> mostly a waste of time

I'm not trying to get you to change your mind about what you recommend to children but it's worth saying that gaming as a hobby is only a waste of time as much as any hobby.

Other hobbies build transferable skills, abilities, knowledge or muscles. A very small number of video games can do some of these, but it isn't the norm.

Not everything is about productivity and gains. People are allowed to be happy.

No, no, I'm crazy. Because some have kissing, we should ban TV and movies. They're a waste of time (because it doesn't promote me as a source of labor) and are a gateway to video pornography - the horror!

> Other hobbies build transferable skills, abilities, knowledge or muscles.

I'll go with a popular one with this crowd: chess. What "skills, abilities, knowledge or muscles" does playing chess improve other than things directly related to playing chess? I can think of game theory but that also seems like it could be improved by playing other games. I think you'd agree that chess is a game and a waste of time but you'd probably not agree that it's bad that it's a waste of time; wasting time is rather the point. Time flies when you're having fun, as it goes.

If kids were sitting on their ass for many hours a day getting fat playing chess, I'd be concerned about that.

So some people have an unhealthy relationship with their hobbies and that means... what, exactly? I seem to have lost track of the point you're trying to make. I was just saying that "mostly a waste of time" is what hobbies are supposed to be.

He wants the world to go back to the 70-80s where kids went outside... and did drugs, smoked, and generally caused chaos regularly with their friends behind the school or at a 7-11, instead of going home and playing league or some other game with their friends online.

Modern video games are frequently engineered to be addictive, and even when they aren't they demonstrably have a lot of addictive potential.

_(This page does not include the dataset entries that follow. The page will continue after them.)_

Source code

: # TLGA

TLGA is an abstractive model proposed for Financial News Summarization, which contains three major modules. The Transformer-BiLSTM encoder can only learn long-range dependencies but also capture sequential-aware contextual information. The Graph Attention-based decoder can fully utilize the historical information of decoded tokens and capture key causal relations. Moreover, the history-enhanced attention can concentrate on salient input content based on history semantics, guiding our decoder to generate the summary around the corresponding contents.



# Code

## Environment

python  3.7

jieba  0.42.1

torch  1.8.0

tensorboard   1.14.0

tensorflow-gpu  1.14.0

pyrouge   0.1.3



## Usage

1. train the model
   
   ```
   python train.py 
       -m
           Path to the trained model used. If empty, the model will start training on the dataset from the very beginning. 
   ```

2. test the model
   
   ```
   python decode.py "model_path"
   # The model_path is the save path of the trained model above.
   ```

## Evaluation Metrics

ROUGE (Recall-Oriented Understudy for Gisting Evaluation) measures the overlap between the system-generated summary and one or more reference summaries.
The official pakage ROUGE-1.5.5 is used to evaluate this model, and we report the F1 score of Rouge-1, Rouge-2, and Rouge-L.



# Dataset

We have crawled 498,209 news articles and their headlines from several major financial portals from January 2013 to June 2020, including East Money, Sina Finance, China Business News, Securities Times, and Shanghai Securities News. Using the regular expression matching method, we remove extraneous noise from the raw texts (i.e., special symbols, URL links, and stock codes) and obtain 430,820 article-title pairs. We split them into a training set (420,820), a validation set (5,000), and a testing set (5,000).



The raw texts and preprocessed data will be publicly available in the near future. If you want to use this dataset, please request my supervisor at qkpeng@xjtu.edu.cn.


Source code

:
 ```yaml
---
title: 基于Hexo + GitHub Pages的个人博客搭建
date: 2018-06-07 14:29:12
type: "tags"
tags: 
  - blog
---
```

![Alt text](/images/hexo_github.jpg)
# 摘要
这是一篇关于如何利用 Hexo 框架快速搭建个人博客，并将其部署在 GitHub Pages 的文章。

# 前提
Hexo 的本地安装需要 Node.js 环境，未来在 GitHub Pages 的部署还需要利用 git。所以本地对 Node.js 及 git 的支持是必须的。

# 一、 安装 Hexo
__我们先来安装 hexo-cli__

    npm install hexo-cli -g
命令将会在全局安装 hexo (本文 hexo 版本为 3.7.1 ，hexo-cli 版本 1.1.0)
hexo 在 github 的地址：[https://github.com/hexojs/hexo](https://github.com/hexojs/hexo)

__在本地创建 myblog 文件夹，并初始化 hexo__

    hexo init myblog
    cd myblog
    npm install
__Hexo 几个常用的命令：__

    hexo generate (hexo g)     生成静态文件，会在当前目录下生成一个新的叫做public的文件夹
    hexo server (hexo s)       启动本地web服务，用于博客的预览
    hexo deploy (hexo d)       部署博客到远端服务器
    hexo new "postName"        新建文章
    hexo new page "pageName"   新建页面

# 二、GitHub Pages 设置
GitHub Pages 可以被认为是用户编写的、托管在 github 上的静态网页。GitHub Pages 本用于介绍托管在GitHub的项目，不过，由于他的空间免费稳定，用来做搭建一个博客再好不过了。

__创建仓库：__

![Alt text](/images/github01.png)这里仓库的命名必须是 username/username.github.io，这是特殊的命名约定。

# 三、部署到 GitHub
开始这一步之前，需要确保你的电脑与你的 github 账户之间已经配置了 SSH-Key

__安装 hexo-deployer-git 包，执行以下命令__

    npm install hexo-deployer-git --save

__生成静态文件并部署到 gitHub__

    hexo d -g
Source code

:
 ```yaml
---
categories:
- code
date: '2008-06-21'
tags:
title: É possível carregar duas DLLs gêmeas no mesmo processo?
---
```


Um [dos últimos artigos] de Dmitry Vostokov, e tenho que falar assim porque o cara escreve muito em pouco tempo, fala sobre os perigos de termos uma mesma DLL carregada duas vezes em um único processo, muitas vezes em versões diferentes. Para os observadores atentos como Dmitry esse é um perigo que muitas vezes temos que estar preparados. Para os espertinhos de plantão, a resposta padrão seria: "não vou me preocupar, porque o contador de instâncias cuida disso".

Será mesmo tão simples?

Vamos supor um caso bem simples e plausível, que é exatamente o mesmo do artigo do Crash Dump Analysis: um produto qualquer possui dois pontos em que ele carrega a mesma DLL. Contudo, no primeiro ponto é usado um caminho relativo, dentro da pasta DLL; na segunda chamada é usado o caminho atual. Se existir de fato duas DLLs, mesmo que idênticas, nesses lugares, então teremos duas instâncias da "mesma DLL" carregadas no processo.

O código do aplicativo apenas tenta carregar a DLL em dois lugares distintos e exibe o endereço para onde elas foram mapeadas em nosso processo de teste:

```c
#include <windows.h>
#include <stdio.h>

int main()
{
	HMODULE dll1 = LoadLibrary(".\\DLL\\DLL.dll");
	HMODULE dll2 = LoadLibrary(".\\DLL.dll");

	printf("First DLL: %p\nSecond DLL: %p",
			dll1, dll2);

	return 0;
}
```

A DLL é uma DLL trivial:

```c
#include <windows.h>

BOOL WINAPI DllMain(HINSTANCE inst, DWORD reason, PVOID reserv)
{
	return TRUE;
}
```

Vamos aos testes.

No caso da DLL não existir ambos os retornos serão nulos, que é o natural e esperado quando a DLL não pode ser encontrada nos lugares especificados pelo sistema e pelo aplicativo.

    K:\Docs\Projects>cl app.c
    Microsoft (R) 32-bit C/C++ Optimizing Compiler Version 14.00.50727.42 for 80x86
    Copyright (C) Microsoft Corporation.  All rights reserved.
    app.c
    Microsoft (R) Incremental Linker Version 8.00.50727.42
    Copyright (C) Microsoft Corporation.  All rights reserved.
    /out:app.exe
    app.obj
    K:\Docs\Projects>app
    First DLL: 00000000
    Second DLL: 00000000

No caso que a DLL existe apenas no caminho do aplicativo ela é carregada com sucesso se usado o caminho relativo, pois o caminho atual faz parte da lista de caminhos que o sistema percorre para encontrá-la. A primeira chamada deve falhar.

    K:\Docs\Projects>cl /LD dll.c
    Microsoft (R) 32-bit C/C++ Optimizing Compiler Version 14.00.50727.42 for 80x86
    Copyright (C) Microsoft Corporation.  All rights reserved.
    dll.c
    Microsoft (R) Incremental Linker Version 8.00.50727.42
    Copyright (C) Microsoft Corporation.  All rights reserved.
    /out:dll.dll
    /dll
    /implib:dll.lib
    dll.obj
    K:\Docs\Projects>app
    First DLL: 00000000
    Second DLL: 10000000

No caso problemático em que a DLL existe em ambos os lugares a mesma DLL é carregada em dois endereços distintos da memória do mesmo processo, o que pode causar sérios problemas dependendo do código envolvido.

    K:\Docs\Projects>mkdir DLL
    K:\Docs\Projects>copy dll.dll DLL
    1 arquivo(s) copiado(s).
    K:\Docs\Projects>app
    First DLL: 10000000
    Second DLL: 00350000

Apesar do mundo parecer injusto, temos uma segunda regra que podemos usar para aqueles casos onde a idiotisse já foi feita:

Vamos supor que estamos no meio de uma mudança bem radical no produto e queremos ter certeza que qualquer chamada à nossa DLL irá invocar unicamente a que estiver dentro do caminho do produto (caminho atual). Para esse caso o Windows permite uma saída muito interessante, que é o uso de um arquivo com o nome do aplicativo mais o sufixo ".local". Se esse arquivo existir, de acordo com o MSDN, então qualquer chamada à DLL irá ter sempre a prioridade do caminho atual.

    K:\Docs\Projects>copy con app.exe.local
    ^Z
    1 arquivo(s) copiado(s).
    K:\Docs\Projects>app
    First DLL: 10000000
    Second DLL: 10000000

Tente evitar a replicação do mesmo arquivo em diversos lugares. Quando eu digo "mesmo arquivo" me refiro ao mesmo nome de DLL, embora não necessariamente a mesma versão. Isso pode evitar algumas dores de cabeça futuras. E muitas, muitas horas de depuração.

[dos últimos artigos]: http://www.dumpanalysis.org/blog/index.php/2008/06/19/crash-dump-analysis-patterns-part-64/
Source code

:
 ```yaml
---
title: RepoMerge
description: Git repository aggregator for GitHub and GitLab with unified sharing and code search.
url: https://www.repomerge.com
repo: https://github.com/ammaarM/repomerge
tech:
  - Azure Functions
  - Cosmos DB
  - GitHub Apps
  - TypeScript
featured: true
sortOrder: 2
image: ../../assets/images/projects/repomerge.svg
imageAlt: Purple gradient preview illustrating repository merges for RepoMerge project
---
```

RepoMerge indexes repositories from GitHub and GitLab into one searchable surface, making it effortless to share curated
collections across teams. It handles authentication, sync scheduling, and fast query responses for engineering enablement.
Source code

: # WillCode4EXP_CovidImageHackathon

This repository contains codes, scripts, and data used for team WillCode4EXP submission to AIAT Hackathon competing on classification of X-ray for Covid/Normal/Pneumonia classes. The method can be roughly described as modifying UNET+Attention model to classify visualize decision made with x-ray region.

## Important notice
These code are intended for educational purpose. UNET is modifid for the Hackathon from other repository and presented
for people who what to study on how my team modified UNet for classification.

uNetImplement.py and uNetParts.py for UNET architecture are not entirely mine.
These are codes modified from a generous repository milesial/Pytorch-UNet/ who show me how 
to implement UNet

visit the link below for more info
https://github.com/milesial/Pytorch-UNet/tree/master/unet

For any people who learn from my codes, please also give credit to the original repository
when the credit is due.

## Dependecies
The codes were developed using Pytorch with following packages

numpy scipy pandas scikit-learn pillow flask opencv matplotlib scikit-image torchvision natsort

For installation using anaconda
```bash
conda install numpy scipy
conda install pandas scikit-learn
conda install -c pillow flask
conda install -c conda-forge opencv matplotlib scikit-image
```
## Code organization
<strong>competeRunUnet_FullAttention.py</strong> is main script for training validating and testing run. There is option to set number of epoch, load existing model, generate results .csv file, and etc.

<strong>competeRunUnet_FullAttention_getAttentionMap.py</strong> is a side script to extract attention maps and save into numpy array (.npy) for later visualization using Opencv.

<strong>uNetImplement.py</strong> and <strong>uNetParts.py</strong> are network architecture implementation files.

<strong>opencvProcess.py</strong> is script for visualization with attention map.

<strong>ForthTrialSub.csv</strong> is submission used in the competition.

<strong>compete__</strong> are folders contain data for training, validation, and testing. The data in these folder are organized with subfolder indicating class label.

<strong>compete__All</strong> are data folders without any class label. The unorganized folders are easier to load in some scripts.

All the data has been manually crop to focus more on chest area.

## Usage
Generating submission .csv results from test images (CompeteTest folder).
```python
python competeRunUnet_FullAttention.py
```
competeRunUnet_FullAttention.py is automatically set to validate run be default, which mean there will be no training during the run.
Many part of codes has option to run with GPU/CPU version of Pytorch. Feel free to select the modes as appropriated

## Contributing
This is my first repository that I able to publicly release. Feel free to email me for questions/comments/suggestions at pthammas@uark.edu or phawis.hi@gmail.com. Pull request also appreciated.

Somebody who gets addicted to skateboarding will get active, get fit, and maybe break a bone. A few weeks later the bone will heal but the active habits will remain. Somebody who gets addicted to video games will stay inside, get accustomed to sitting on their ass, and quite likely get fat. Statistically, that kind of damage tends to stick around for a person's whole life.

Saying "its a hobby like any hobby" glosses over the obvious fact that not all hobbies are made equal.

> Saying "its a hobby like any hobby"

I didn't write that. I wrote it's "only a waste of time as much as any hobby" because the person I replied to wrote that they don't want to recommend video games as a hobby to children due in part to it being a waste of time. It's moot that the hobby is a waste of time because the point of it is to be a waste of time. They might not want to recommend games as a hobby to children for similar reasons as to what you detailed but that's different from not wanting to recommend the hobby because it's a waste of time.

Games are like books. Saying books are worthless because they don’t build “transferable skills” is absurd. But it’s obviously true of many books and sure, the most popular books don’t. But as a whole they definitely do.